Koncern przeprowadził badania wśród dyrektorów najwyższego szczebla – w sumie przepytał ponad 3,2 tys. menedżerów na całym świecie, w tym około 150 w Polsce. Krajowe wyniki nie napawają optymizmem. Według 20 proc. respondentów w rozwoju innowacyjnych projektów w Polsce przeszkadza przede wszystkim brak odpowiednich inwestycji i wsparcia finansowego.
Niedostateczne wsparcie szczególnie odczuwalne jest wśród małych i średnich przedsiębiorstw, które – według co drugiego menedżera – są główną siłą napędową innowacyjności w naszym kraju. Z opublikowanego wczoraj raportu Barometr Innowacyjności GE wynika, że odsetek dyrektorów uważających, iż rządowe wsparcie takich projektów jest dobrze zorganizowane, spadło w ciągu roku do 17 proc. (o 5 pkt proc.).
Jednak to problem nie tylko Polski. Wyniki globalne pod tym względem nie są bowiem znacznie lepsze. – Wszyscy narzekają, choć na świecie mniej niż u nas. Aby pobudzić innowacyjność, potrzebne są: odpowiednia infrastruktura, rozwiązania legislacyjne oraz zachęty, zarówno finansowe, jak też systemowe – mówi Beata Stelmach, prezes GE na Polskę.
Na polskie bariery wskazuje również Paweł Poncyljusz z zarządu Avio Polska.

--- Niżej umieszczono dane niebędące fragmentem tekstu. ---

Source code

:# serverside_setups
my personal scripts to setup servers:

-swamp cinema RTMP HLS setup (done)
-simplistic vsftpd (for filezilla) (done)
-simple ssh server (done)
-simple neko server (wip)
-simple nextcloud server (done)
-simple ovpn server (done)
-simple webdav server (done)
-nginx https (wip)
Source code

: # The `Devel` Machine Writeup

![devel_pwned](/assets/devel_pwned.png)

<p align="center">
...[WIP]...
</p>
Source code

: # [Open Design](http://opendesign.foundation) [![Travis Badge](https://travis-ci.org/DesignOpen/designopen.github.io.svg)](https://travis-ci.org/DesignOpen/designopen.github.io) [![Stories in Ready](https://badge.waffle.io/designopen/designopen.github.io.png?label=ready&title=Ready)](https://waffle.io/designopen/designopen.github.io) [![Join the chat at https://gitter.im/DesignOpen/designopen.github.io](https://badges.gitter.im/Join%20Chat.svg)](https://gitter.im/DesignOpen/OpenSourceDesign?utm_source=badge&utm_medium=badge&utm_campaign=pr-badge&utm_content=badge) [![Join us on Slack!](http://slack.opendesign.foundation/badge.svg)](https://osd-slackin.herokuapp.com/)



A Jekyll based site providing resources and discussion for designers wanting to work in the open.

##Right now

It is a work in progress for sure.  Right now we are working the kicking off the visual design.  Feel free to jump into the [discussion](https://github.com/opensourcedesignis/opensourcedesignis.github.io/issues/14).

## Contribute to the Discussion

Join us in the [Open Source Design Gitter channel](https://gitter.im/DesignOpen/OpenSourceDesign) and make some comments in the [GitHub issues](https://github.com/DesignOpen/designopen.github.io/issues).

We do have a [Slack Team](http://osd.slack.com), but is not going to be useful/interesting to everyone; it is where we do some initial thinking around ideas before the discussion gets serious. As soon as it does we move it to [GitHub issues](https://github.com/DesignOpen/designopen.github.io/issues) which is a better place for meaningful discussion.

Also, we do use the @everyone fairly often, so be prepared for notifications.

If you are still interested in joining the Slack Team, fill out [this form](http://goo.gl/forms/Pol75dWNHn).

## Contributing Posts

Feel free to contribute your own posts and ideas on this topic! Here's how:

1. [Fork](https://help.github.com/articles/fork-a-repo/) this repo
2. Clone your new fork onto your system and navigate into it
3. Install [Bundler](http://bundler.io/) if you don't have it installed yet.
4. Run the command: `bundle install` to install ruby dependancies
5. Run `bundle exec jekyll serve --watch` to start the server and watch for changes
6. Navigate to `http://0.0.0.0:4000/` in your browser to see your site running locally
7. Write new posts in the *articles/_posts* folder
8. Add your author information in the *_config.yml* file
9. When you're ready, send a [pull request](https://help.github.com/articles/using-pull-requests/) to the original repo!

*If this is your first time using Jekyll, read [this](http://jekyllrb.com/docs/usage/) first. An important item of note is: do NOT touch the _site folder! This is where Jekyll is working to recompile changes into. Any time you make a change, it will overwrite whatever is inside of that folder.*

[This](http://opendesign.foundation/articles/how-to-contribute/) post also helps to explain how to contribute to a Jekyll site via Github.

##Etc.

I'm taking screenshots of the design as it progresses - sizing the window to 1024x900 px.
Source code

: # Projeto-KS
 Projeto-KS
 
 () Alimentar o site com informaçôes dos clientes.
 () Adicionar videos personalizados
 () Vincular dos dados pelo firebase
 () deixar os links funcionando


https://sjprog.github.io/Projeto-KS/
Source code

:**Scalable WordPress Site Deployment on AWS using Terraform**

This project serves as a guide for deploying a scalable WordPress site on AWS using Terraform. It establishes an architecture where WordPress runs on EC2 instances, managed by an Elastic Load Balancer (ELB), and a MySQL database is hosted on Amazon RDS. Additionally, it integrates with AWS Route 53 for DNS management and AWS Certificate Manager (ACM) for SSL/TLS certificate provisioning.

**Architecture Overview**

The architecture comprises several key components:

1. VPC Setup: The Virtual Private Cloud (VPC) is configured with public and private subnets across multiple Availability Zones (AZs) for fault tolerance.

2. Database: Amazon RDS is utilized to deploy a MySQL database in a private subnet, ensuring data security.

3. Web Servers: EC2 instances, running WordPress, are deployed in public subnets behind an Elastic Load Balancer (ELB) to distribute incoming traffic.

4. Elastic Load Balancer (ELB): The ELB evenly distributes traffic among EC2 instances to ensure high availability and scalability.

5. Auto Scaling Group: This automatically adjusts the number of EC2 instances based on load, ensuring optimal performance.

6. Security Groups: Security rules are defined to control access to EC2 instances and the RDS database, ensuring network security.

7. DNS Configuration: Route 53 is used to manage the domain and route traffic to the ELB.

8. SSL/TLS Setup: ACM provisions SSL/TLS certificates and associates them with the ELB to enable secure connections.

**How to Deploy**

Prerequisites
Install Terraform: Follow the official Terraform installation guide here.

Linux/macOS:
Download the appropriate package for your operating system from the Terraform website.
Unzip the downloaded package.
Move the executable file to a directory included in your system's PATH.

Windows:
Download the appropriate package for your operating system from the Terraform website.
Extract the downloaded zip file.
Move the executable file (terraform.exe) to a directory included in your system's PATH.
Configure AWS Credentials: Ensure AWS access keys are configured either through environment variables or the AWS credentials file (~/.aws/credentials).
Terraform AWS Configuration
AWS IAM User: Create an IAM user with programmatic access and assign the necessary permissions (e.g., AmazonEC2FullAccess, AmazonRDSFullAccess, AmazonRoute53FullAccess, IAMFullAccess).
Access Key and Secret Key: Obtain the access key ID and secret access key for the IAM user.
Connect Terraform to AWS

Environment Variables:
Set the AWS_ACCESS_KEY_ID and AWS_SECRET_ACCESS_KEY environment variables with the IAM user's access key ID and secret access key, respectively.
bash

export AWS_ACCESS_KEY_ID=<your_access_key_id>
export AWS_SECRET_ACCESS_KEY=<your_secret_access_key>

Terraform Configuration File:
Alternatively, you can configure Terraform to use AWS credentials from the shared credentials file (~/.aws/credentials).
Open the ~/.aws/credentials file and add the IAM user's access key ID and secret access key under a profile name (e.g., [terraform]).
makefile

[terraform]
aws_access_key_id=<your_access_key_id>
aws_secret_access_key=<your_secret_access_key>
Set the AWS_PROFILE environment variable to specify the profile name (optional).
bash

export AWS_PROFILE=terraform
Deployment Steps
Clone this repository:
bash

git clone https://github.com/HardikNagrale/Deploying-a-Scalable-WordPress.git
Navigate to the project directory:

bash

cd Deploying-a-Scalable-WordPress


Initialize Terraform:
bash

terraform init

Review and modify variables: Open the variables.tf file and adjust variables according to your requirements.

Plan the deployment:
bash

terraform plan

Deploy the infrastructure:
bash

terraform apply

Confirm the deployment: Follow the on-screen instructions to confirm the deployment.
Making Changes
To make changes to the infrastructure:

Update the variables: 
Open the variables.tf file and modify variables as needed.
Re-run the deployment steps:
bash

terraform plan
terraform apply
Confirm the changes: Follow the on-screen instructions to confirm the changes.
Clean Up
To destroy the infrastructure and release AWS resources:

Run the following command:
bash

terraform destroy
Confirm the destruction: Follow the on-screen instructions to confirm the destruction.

Według niego jedną z kluczowych bolączek są długotrwałe procedury. – Zrealizowanie laboratorium testującego prototypy turbin do silników lotniczych od momentu podjęcia decyzji do jego uruchomienia zajmuje około pięciu lat – podkreśla.
Pod tym względem Polska nie jest jednak wcale w ogonie Europy. – Zrealizowanie podobnej inwestycji w Niemczech czy Szwecji trwałoby jeszcze dłużej – twierdzi Leszek Grabarczyk, zastępca dyrektora Narodowego Centrum Badań i Rozwoju. Jak przekonuje, wcale nie jest też tak źle, jeśli chodzi o pozyskiwanie przez firmy środków na realizację innowacyjnych przedsięwzięć. – Świadczyć może o tym fakt, że z 50 mln euro, za które powstanie centrum testowania turbin Avio, 80 proc. to środki z UE – dodaje.